Disclosure

This blog represents only the opinion of its writers

Friday, March 26, 2010

Yochanan ben Zakai as a model for innovative Jewish leadership

Leadership is the ability to cope with change, when past solutions are not useful anymore.1 Leaders have followers, people that make a conscious decision to follow them. Judaism is both a religion and an ethnic group; a connection between an ethnic group and religion occurs also in the Greek culture, where Greeks are also followers of the Greek Orthodox church. Jewish leaders are members of the Jewish community that cope with change, and their leadership is based on the framework of Judaism. Innovative leadership could be defined as the introduction of new or different ways to cope with change. Yochanan ben Zakai could be considered an innovative Jewish leader. He was a student of Hillel, and one of the most influential Jewish leaders before and after the destruction of the second temple. Ben Zakai's source of authority was based on his knowledge of Jewish tradition and his connection to powerful figures, although he was not part of the second temple aristocracy.

Ben Zakai's moment of leadership and innovation came after the destruction of the second temple in 70 CE, when he needed to create a framework that made it possible to continue Jewish life without a physical center-- The Temple in Jerusalem. Ben Zakai was not the first Jewish leader to cope with this kind of change. In 586 BCE, Jewish leaders had to cope with the destruction of the first temple, but the second temple was built only 70 years later. During the Babylonian exile the Jewish people still felt the presence God, as the prophets Ezekiel and Isaiah affirmed God's connection to the Jewish people.2 It is possible to assume that Ben Zakai did not think that the physical center of Jewish worship's absence would become a permanent fact. Although more than nineteen hundred years have passed, there is still no sign of the construction of the third Temple.

Ben Zakai's leadership is embodied in his long term thinking, political skills, and the influence of his jurisdiction and innovation. Ben Zakai's long term vision was to legislate laws that would prepare the Jewish people to keep on practicing the Jewish religion in a reality without a physical center, while they waited for the construction of the third Temple. In 70 CE, Yochanan ben Zakai was a religious authority figure among the Jewish people that were soon to be defeated by the Roman Empire. Ben Zakai was not in a position to negotiate with Vespasian, the conqueror of Judea, because of the asymmetry between the Roman Empire's might and the Jewish people's weakness. He needed political skills in order to convince Vespasian to spare Yavneh and its sages. Ben Zakai expanded Yavneh's influence as Rabbinical Judaism became Judaism's dominant form in the land of Israel and the Jewish diaspora.
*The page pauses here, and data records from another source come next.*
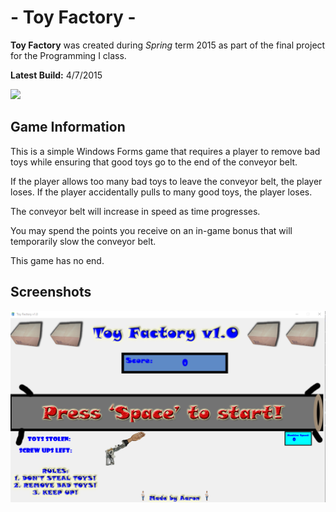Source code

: # - Toy Factory -
**Toy Factory** was created during *Spring* term 2015 as part of the final project for the Programming I class.

**Latest Build:** 4/7/2015

 [<img src="https://img.shields.io/badge/Project 2.exe-Download-blue.svg?style=for-the-badge&logo=appveyor">](https://github.com/aaprather/Toy-Factory/blob/master/Project2/bin/Debug/Project2.exe)


## Game Information
This is a simple Windows Forms game that requires a player to remove bad toys while ensuring that good toys go to the end of the conveyor belt.

If the player allows too many bad toys to leave the conveyor belt, the player loses.
If the player accidentally pulls to many good toys, the player loses.

The conveyor belt will increase in speed as time progresses.

You may spend the points you receive on an in-game bonus that will temporarily slow the conveyor belt.

This game has no end.

## Screenshots
<p align="center">
<img src="https://raw.githubusercontent.com/aaprather/Toy-Factory/master/screenshot.png">
</p>

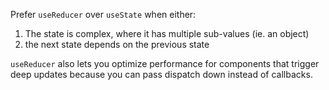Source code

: 
Prefer `useReducer` over `useState` when either:
1. The state is complex, where it has multiple sub-values (ie. an object)
2. the next state depends on the previous state

`useReducer` also lets you optimize performance for components that trigger deep updates because you can pass dispatch down instead of callbacks.
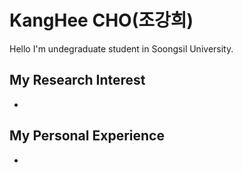# KangHee CHO(조강희)
Hello I'm undegraduate student in Soongsil University.
## My Research Interest
- 
## My Personal Experience
- 
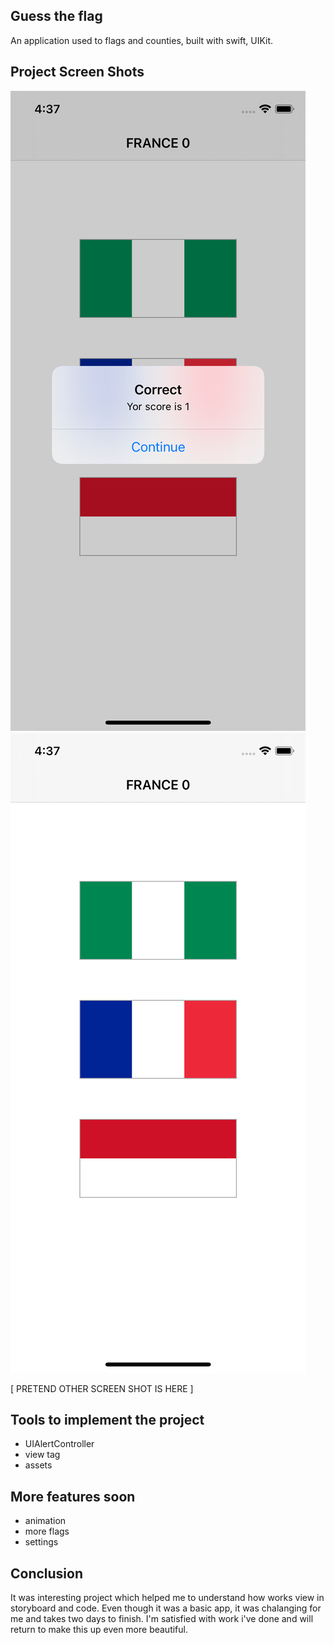 ## Guess the flag

An application used to flags and counties, built with swift, UIKit.

## Project Screen Shots
![](Screen1.png)
![](Screen2.png)

[ PRETEND OTHER SCREEN SHOT IS HERE ]

## Tools to implement the project
  - UIAlertController
  - view tag
  - assets
 
## More features soon 
- animation
- more flags 
- settings 
  
## Conclusion 
It was interesting project which helped me to understand how works view in storyboard and code. 
Even though it was a basic app, it was chalanging for me and takes two days to finish. 
I'm satisfied with work i've done and will return to make this up even more beautiful.
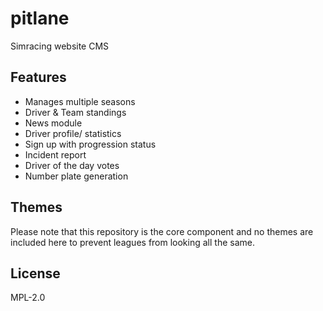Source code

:# pitlane

Simracing website CMS

## Features

- Manages multiple seasons
- Driver & Team standings
- News module
- Driver profile/ statistics
- Sign up with progression status
- Incident report
- Driver of the day votes
- Number plate generation

## Themes

Please note that this repository is the core component and no themes are included here to prevent leagues from looking all the same.

## License

MPL-2.0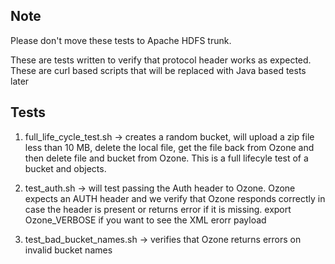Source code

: ## Note

Please don't move these tests to Apache HDFS trunk. 

These are tests written to verify that protocol header works as expected. These are curl based scripts that will be replaced with Java based tests later

## Tests

1) full_life_cycle_test.sh -> creates a random bucket, will upload a zip file less than 10 MB, delete the local file, get the file back from Ozone and then delete file and bucket from Ozone. This is a full lifecyle test of a bucket and objects.

2) test_auth.sh -> will test passing the Auth header to Ozone. Ozone expects an AUTH header and we verify that Ozone responds correctly in case the header is present or returns error if it is missing. export Ozone_VERBOSE if you want to see the XML erorr payload

3) test_bad_bucket_names.sh -> verifies that Ozone returns errors on invalid bucket names

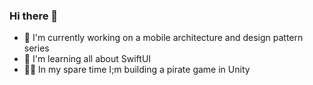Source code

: ### Hi there 👋
- 🔭 I'm currently working on a mobile architecture and design pattern series
- 📙 I'm learning all about SwiftUI
- 🏴‍☠️ In my spare time I;m building a pirate game in Unity 


<!--
**CaptainBlain/CaptainBlain** is a ✨ _special_ ✨ repository because its `README.md` (this file) appears on your GitHub profile.

Here are some ideas to get you started:

- 🔭 I’m currently working on ...
- 🌱 I’m currently learning ...
- 👯 I’m looking to collaborate on ...
- 🤔 I’m looking for help with ...
- 💬 Ask me about ...
- 📫 How to reach me: ...
- 😄 Pronouns: ...

- ⚡ Fun fact: ...
💻 Currently working on my project Strife In order to learn a bunch of new tech
🎓 Currently learning Blazor, Terraform and many different frontend things to round off my full-stack skills.
💬 Ask me anything here
🖤 I'm a Senior Software Engineer @ASOS
💜 I was previously a Tech Lead @Purplebricks
💚 In my personal time I'm building Powered4TV!
-->

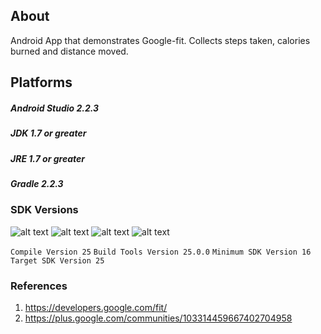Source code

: 
## About
Android App that demonstrates Google-fit. Collects steps taken, calories burned and distance moved.
## Platforms
##### Android Studio 2.2.3
##### JDK 1.7 or greater
##### JRE 1.7 or greater
##### Gradle 2.2.3
### SDK Versions
![alt text](https://github.com/vaikzs/GoogleFit_POC/blob/master/Screenshot_20180405-134907.png "Logo Title Text 1")
![alt text](https://github.com/vaikzs/GoogleFit_POC/blob/master/Screenshot_20180405-134910.png "Logo Title Text 1")
![alt text](https://github.com/vaikzs/GoogleFit_POC/blob/master/Screenshot_20180405-134918.png "Logo Title Text 1")
![alt text](https://github.com/vaikzs/GoogleFit_POC/blob/master/Screenshot_20180405-134922.png "Logo Title Text 1")

``
     Compile Version 25
``
``
     Build Tools Version 25.0.0
``
``
     Minimum SDK Version 16
``
``
     Target SDK Version 25
``

### References 
1. https://developers.google.com/fit/
2. https://plus.google.com/communities/103314459667402704958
An example of Ben Zakai's leadership and innovation is in allowing the use of the shofar during the Rosh Hashanah Sabbath in every beit din, not only in Jerusalem's temple. During the Second Temple period, the use of the shofar during the Rosh Hashanah Sabbath symbolizes the connection between the Jewish people and God.3 Ben Zakai's innovative act came to show that despite the destruction of the temple, the Jewish people were still connected to God. Ben Zakai's leadership was innovative, for he came to renew Judaism in a way that could cope with the destruction of the Temple. His innovation later helped the Jewish people survive two thousand years of exile from the Jewish homeland. Ben Zakai played a crucial role in the process of natural selection that made Rabbinical Judaism the common practice of the Jewish faith, overcoming other Jewish schools of thought like the Essenes and Sadducees.

Reference list:

1. Kotter, John P. What Leaders Really Do. Cambridge: Harvard Business Press, 1999. Print.

2. Levine, Lee l. Jerusalem: Portrait of the City in the Second Temple Period (538 BCE-70 CE) . Philadelphia: Jewish Publication Society, 2002. Print.

3. Lau, Binyamin. From Yavne to the Bar-Kokhba Revolt. Vol. 2. Tel-Aviv: Miskal, 2007. 3 vols. Print.